---------- Data for this task ----------
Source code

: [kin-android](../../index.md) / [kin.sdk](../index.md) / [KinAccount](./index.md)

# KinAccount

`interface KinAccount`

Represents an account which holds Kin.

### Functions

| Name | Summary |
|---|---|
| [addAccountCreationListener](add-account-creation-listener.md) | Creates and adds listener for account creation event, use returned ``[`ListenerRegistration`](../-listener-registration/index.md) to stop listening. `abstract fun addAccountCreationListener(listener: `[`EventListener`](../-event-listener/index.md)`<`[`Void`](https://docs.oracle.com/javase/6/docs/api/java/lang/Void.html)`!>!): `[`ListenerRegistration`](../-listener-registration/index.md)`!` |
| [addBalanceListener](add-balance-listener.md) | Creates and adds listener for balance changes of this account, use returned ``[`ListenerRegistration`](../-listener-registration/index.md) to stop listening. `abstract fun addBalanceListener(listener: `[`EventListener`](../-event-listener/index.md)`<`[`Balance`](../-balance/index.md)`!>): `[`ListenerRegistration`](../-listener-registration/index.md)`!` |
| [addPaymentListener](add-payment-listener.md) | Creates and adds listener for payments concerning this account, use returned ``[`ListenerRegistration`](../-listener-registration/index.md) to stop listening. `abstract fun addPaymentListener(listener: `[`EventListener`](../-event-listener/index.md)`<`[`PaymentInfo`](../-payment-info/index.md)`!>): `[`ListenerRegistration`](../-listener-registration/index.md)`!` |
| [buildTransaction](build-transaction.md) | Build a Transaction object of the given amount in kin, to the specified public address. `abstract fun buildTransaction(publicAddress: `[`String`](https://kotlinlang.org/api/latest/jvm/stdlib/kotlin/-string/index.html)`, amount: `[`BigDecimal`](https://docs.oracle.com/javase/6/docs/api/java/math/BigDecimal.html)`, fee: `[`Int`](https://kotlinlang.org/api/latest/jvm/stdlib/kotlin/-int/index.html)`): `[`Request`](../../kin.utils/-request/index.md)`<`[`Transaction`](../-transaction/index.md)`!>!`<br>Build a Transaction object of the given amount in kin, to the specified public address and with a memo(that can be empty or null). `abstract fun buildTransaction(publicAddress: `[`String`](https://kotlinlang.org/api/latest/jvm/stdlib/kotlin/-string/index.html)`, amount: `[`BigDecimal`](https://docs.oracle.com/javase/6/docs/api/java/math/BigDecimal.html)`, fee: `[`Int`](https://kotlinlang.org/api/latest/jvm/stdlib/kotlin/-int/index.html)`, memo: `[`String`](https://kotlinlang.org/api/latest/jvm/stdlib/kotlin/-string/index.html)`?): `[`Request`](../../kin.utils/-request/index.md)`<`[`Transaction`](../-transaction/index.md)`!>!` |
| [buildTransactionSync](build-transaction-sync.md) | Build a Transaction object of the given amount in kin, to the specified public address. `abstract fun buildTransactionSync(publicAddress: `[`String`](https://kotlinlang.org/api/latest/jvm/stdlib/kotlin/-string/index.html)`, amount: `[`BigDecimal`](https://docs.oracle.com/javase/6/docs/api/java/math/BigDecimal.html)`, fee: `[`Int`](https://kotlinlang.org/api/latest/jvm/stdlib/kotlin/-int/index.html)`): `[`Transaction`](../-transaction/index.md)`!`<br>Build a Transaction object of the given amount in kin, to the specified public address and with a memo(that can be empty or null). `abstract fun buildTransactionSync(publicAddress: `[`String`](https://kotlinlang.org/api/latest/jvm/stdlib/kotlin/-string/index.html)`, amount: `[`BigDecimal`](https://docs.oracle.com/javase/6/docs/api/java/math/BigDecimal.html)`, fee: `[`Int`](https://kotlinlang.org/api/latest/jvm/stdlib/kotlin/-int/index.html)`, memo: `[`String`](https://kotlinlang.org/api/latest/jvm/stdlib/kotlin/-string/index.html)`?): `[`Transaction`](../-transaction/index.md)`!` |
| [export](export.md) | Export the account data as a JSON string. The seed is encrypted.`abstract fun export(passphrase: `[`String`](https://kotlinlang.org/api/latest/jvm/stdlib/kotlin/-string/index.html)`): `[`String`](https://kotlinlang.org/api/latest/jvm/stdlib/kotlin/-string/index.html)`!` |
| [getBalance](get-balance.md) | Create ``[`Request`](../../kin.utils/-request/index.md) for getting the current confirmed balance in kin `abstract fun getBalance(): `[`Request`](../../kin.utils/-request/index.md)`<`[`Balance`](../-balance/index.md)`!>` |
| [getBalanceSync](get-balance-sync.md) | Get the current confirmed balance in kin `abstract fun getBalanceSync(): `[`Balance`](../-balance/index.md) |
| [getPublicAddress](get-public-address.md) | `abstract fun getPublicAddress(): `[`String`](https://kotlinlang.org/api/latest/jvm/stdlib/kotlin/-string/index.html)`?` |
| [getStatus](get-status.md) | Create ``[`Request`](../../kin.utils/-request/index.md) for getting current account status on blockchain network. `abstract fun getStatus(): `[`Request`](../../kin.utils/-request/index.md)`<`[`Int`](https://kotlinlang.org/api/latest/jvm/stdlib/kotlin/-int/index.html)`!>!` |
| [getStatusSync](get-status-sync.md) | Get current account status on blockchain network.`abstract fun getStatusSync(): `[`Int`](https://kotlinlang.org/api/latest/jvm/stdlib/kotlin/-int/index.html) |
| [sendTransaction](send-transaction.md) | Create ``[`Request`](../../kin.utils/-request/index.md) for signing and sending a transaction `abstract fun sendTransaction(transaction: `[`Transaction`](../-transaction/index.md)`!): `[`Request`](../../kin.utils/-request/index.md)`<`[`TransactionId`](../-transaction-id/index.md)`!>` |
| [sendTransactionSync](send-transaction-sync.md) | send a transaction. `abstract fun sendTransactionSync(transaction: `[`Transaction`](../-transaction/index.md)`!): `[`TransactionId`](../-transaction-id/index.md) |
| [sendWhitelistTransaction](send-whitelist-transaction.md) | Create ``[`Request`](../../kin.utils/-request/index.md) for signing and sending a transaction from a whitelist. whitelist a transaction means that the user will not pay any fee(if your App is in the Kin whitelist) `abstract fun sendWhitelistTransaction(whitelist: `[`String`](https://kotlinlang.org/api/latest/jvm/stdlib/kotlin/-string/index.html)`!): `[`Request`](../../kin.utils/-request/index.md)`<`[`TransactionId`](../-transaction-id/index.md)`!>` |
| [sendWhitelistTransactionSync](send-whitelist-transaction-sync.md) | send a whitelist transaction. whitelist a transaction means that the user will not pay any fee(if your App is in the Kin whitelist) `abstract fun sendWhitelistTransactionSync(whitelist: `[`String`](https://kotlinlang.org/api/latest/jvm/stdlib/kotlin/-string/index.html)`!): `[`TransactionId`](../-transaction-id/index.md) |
----------
Output every line from the records, exactly as written.

Source code

: [kin-android](../../index.md) / [kin.sdk](../index.md) / [KinAccount](./index.md)

# KinAccount

`interface KinAccount`

Represents an account which holds Kin.

### Functions

| Name | Summary |
|---|---|
| [addAccountCreationListener](add-account-creation-listener.md) | Creates and adds listener for account creation event, use returned ``[`ListenerRegistration`](../-listener-registration/index.md) to stop listening. `abstract fun addAccountCreationListener(listener: `[`EventListener`](../-event-listener/index.md)`<`[`Void`](https://docs.oracle.com/javase/6/docs/api/java/lang/Void.html)`!>!): `[`ListenerRegistration`](../-listener-registration/index.md)`!` |
| [addBalanceListener](add-balance-listener.md) | Creates and adds listener for balance changes of this account, use returned ``[`ListenerRegistration`](../-listener-registration/index.md) to stop listening. `abstract fun addBalanceListener(listener: `[`EventListener`](../-event-listener/index.md)`<`[`Balance`](../-balance/index.md)`!>): `[`ListenerRegistration`](../-listener-registration/index.md)`!` |
| [addPaymentListener](add-payment-listener.md) | Creates and adds listener for payments concerning this account, use returned ``[`ListenerRegistration`](../-listener-registration/index.md) to stop listening. `abstract fun addPaymentListener(listener: `[`EventListener`](../-event-listener/index.md)`<`[`PaymentInfo`](../-payment-info/index.md)`!>): `[`ListenerRegistration`](../-listener-registration/index.md)`!` |
| [buildTransaction](build-transaction.md) | Build a Transaction object of the given amount in kin, to the specified public address. `abstract fun buildTransaction(publicAddress: `[`String`](https://kotlinlang.org/api/latest/jvm/stdlib/kotlin/-string/index.html)`, amount: `[`BigDecimal`](https://docs.oracle.com/javase/6/docs/api/java/math/BigDecimal.html)`, fee: `[`Int`](https://kotlinlang.org/api/latest/jvm/stdlib/kotlin/-int/index.html)`): `[`Request`](../../kin.utils/-request/index.md)`<`[`Transaction`](../-transaction/index.md)`!>!`<br>Build a Transaction object of the given amount in kin, to the specified public address and with a memo(that can be empty or null). `abstract fun buildTransaction(publicAddress: `[`String`](https://kotlinlang.org/api/latest/jvm/stdlib/kotlin/-string/index.html)`, amount: `[`BigDecimal`](https://docs.oracle.com/javase/6/docs/api/java/math/BigDecimal.html)`, fee: `[`Int`](https://kotlinlang.org/api/latest/jvm/stdlib/kotlin/-int/index.html)`, memo: `[`String`](https://kotlinlang.org/api/latest/jvm/stdlib/kotlin/-string/index.html)`?): `[`Request`](../../kin.utils/-request/index.md)`<`[`Transaction`](../-transaction/index.md)`!>!` |
| [buildTransactionSync](build-transaction-sync.md) | Build a Transaction object of the given amount in kin, to the specified public address. `abstract fun buildTransactionSync(publicAddress: `[`String`](https://kotlinlang.org/api/latest/jvm/stdlib/kotlin/-string/index.html)`, amount: `[`BigDecimal`](https://docs.oracle.com/javase/6/docs/api/java/math/BigDecimal.html)`, fee: `[`Int`](https://kotlinlang.org/api/latest/jvm/stdlib/kotlin/-int/index.html)`): `[`Transaction`](../-transaction/index.md)`!`<br>Build a Transaction object of the given amount in kin, to the specified public address and with a memo(that can be empty or null). `abstract fun buildTransactionSync(publicAddress: `[`String`](https://kotlinlang.org/api/latest/jvm/stdlib/kotlin/-string/index.html)`, amount: `[`BigDecimal`](https://docs.oracle.com/javase/6/docs/api/java/math/BigDecimal.html)`, fee: `[`Int`](https://kotlinlang.org/api/latest/jvm/stdlib/kotlin/-int/index.html)`, memo: `[`String`](https://kotlinlang.org/api/latest/jvm/stdlib/kotlin/-string/index.html)`?): `[`Transaction`](../-transaction/index.md)`!` |
| [export](export.md) | Export the account data as a JSON string. The seed is encrypted.`abstract fun export(passphrase: `[`String`](https://kotlinlang.org/api/latest/jvm/stdlib/kotlin/-string/index.html)`): `[`String`](https://kotlinlang.org/api/latest/jvm/stdlib/kotlin/-string/index.html)`!` |
| [getBalance](get-balance.md) | Create ``[`Request`](../../kin.utils/-request/index.md) for getting the current confirmed balance in kin `abstract fun getBalance(): `[`Request`](../../kin.utils/-request/index.md)`<`[`Balance`](../-balance/index.md)`!>` |
| [getBalanceSync](get-balance-sync.md) | Get the current confirmed balance in kin `abstract fun getBalanceSync(): `[`Balance`](../-balance/index.md) |
| [getPublicAddress](get-public-address.md) | `abstract fun getPublicAddress(): `[`String`](https://kotlinlang.org/api/latest/jvm/stdlib/kotlin/-string/index.html)`?` |
| [getStatus](get-status.md) | Create ``[`Request`](../../kin.utils/-request/index.md) for getting current account status on blockchain network. `abstract fun getStatus(): `[`Request`](../../kin.utils/-request/index.md)`<`[`Int`](https://kotlinlang.org/api/latest/jvm/stdlib/kotlin/-int/index.html)`!>!` |
| [getStatusSync](get-status-sync.md) | Get current account status on blockchain network.`abstract fun getStatusSync(): `[`Int`](https://kotlinlang.org/api/latest/jvm/stdlib/kotlin/-int/index.html) |
| [sendTransaction](send-transaction.md) | Create ``[`Request`](../../kin.utils/-request/index.md) for signing and sending a transaction `abstract fun sendTransaction(transaction: `[`Transaction`](../-transaction/index.md)`!): `[`Request`](../../kin.utils/-request/index.md)`<`[`TransactionId`](../-transaction-id/index.md)`!>` |
| [sendTransactionSync](send-transaction-sync.md) | send a transaction. `abstract fun sendTransactionSync(transaction: `[`Transaction`](../-transaction/index.md)`!): `[`TransactionId`](../-transaction-id/index.md) |
| [sendWhitelistTransaction](send-whitelist-transaction.md) | Create ``[`Request`](../../kin.utils/-request/index.md) for signing and sending a transaction from a whitelist. whitelist a transaction means that the user will not pay any fee(if your App is in the Kin whitelist) `abstract fun sendWhitelistTransaction(whitelist: `[`String`](https://kotlinlang.org/api/latest/jvm/stdlib/kotlin/-string/index.html)`!): `[`Request`](../../kin.utils/-request/index.md)`<`[`TransactionId`](../-transaction-id/index.md)`!>` |
| [sendWhitelistTransactionSync](send-whitelist-transaction-sync.md) | send a whitelist transaction. whitelist a transaction means that the user will not pay any fee(if your App is in the Kin whitelist) `abstract fun sendWhitelistTransactionSync(whitelist: `[`String`](https://kotlinlang.org/api/latest/jvm/stdlib/kotlin/-string/index.html)`!): `[`TransactionId`](../-transaction-id/index.md) |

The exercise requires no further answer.